**Your task**
The stretch wanted below opens at the line containing "## User Experience" and closes at the line containing "- Open your". Please return it exactly, with no other lines.
==== Data supplied ====
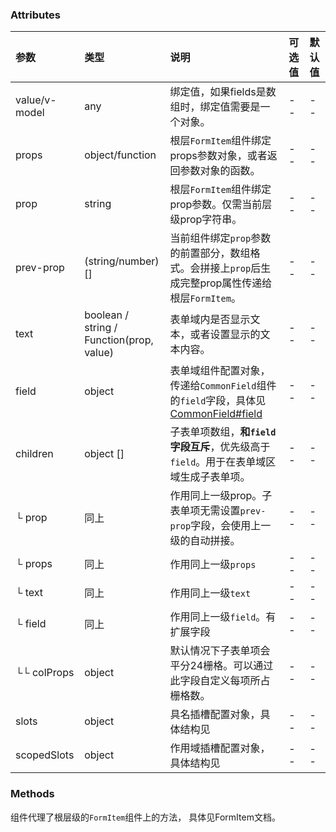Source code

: ### Attributes

| 参数          | 类型                                              | 说明                                                                                                      | 可选值 | 默认值 |
| :------------ | :------------------------------------------------ | :-------------------------------------------------------------------------------------------------------- | :----- | :----- |
| value/v-model | any                                               | 绑定值，如果fields是数组时，绑定值需要是一个对象。                                                        | --     | --     |
| props         | object/function                                   | 根层`FormItem`组件绑定props参数对象，或者返回参数对象的函数。                                             | --     | --     |
| prop          | string                                            | 根层`FormItem`组件绑定prop参数。仅需当前层级prop字符串。                                                  | --     | --     |
| prev-prop     | (string/number)[]                                 | 当前组件绑定`prop`参数的前置部分，数组格式。会拼接上`prop`后生成完整prop属性传递给根层`FormItem`。        | --     | --     |
| text          | boolean /<br/>string / <br/>Function(prop, value) | 表单域内是否显示文本，或者设置显示的文本内容。                                                            | --     | --     |
| field         | object                                            | 表单域组件配置对象，传递给`CommonField`组件的`field`字段，具体见[CommonField#field](./common-field#field) | --     | --     |
| children      | object []                                         | 子表单项数组，**和`field`字段互斥**，优先级高于`field`。用于在表单域区域生成子表单项。                    | --     | --     |
| └ prop        | 同上                                              | 作用同上一级prop。子表单项无需设置`prev-prop`字段，会使用上一级的自动拼接。                               | --     | --     |
| └ props       | 同上                                              | 作用同上一级`props`                                                                                       | --     | --     |
| └ text        | 同上                                              | 作用同上一级`text`                                                                                        | --     | --     |
| └ field       | 同上                                              | 作用同上一级`field`。有扩展字段                                                                           | --     | --     |
| └└ colProps   | object                                            | 默认情况下子表单项会平分24栅格。可以通过此字段自定义每项所占栅格数。                                      | --     | --     |
| slots         | object                                            | 具名插槽配置对象，具体结构见                                                                              | --     | --     |
| scopedSlots   | object                                            | 作用域插槽配置对象，具体结构见                                                                            | --     | --     |
### Methods

组件代理了根层级的`FormItem`组件上的方法， 具体见FormItem文档。

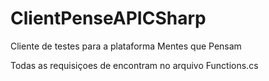 # ClientPenseAPICSharp
Cliente de testes para a plataforma Mentes que Pensam

Todas as requisiçoes de encontram no arquivo Functions.cs
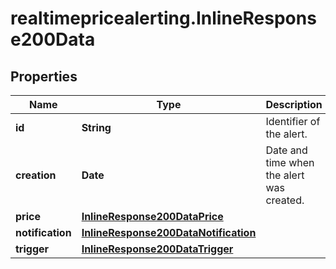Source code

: # realtimepricealerting.InlineResponse200Data

## Properties

Name | Type | Description | Notes
------------ | ------------- | ------------- | -------------
**id** | **String** | Identifier of the alert. | [optional] 
**creation** | **Date** | Date and time when the alert was created. | [optional] 
**price** | [**InlineResponse200DataPrice**](InlineResponse200DataPrice.md) |  | [optional] 
**notification** | [**InlineResponse200DataNotification**](InlineResponse200DataNotification.md) |  | [optional] 
**trigger** | [**InlineResponse200DataTrigger**](InlineResponse200DataTrigger.md) |  | [optional] 


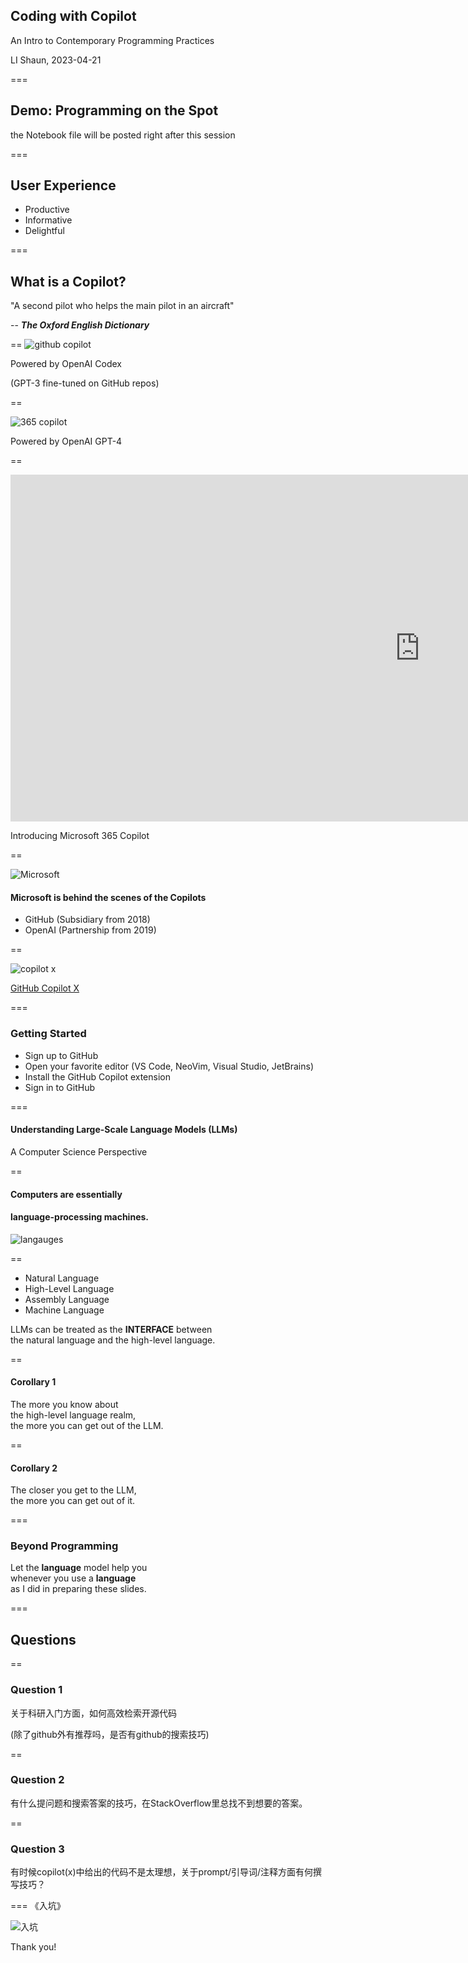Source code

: ## Coding with Copilot

An Intro to Contemporary Programming Practices



LI Shaun, 2023-04-21
<!-- .element: style="font-size:20pt" -->

=== 


## Demo: Programming on the Spot
the Notebook file will be posted right after this session


===

## User Experience
- Productive
- Informative
- Delightful

===



## What is a Copilot?

"A second pilot who helps the main pilot in an aircraft"
<!-- .element: style="color: yellow" -->

-- ***The Oxford English Dictionary***
<!-- .element: style="text-align:right;font-size:20pt" -->

==
![github copilot](https://techcommunity.microsoft.com/t5/image/serverpage/image-id/439603i2263F871BE5D381D) <!-- .element: style="width: 60%" -->

Powered by OpenAI Codex

(GPT-3 fine-tuned on GitHub repos)


==

![365 copilot](https://i.ytimg.com/vi/Vv7HRJ8YGtE/maxresdefault.jpg) <!-- .element: style="width: 60%" -->

Powered by OpenAI GPT-4

==
<iframe width="1309" height="555" src="https://www.youtube.com/embed/S7xTBa93TX8" title="Introducing Microsoft 365 Copilot | Your Copilot for Work" frameborder="0" allow="accelerometer; autoplay; clipboard-write; encrypted-media; gyroscope; picture-in-picture; web-share" allowfullscreen></iframe>

Introducing Microsoft 365 Copilot



==


![Microsoft](https://i0.wp.com/bdtechtalks.com/wp-content/uploads/2022/07/github-copilot-microsoft-openai.jpg?ssl=1) <!-- .element: style="width: 50%" -->

#### Microsoft is behind the scenes of the Copilots
- GitHub (Subsidiary from 2018)
- OpenAI (Partnership from 2019)


==

![copilot x](https://i.ytimg.com/vi/q1HZj40ZQrM/maxresdefault.jpg)<!-- .element: style="width: 50%" -->

[GitHub Copilot X](https://github.com/features/preview/copilot-x)

===

### Getting Started

- Sign up to GitHub
- Open your favorite editor (VS Code, NeoVim, Visual Studio, JetBrains)
- Install the GitHub Copilot extension
- Sign in to GitHub






===

#### Understanding Large-Scale Language Models (LLMs)

A Computer Science Perspective

==


#### Computers are essentially<br/>
#### language-processing machines.

![langauges](https://www.cs.mtsu.edu/~xyang/images/computer-languages.png)

==

- Natural Language
- High-Level Language
- Assembly Language
- Machine Language

LLMs can be treated as the **INTERFACE** between\
the natural language and the high-level language.


==

#### Corollary 1
The more you know about\
the high-level language realm,\
the more you can get out of the LLM.

==

#### Corollary 2
The closer you get to the LLM,\
the more you can get out of it.



=== 

### Beyond Programming
Let the **language** model help you\
whenever you use a **language**\
as I did in preparing these slides.




===


## Questions


==

### Question 1
 关于科研入门方面，如何高效检索开源代码

 (除了github外有推荐吗，是否有github的搜索技巧)




==

### Question 2
 有什么提问题和搜索答案的技巧，在StackOverflow里总找不到想要的答案。



== 

### Question 3
有时候copilot(x)中给出的代码不是太理想，关于prompt/引导词/注释方面有何撰写技巧？


===
《入坑》

![入坑](https://pic4.zhimg.com/v2-f08e2aee8bd428f9961b1098fa107fd3_b.webp)

Thank you!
====
**Your response**
## User Experience
- Productive
- Informative
- Delightful

===



## What is a Copilot?

"A second pilot who helps the main pilot in an aircraft"
<!-- .element: style="color: yellow" -->

-- ***The Oxford English Dictionary***
<!-- .element: style="text-align:right;font-size:20pt" -->

==
![github copilot](https://techcommunity.microsoft.com/t5/image/serverpage/image-id/439603i2263F871BE5D381D) <!-- .element: style="width: 60%" -->

Powered by OpenAI Codex

(GPT-3 fine-tuned on GitHub repos)


==

![365 copilot](https://i.ytimg.com/vi/Vv7HRJ8YGtE/maxresdefault.jpg) <!-- .element: style="width: 60%" -->

Powered by OpenAI GPT-4

==
<iframe width="1309" height="555" src="https://www.youtube.com/embed/S7xTBa93TX8" title="Introducing Microsoft 365 Copilot | Your Copilot for Work" frameborder="0" allow="accelerometer; autoplay; clipboard-write; encrypted-media; gyroscope; picture-in-picture; web-share" allowfullscreen></iframe>

Introducing Microsoft 365 Copilot



==


![Microsoft](https://i0.wp.com/bdtechtalks.com/wp-content/uploads/2022/07/github-copilot-microsoft-openai.jpg?ssl=1) <!-- .element: style="width: 50%" -->

#### Microsoft is behind the scenes of the Copilots
- GitHub (Subsidiary from 2018)
- OpenAI (Partnership from 2019)


==

![copilot x](https://i.ytimg.com/vi/q1HZj40ZQrM/maxresdefault.jpg)<!-- .element: style="width: 50%" -->

[GitHub Copilot X](https://github.com/features/preview/copilot-x)

===

### Getting Started

- Sign up to GitHub
- Open your favorite editor (VS Code, NeoVim, Visual Studio, JetBrains)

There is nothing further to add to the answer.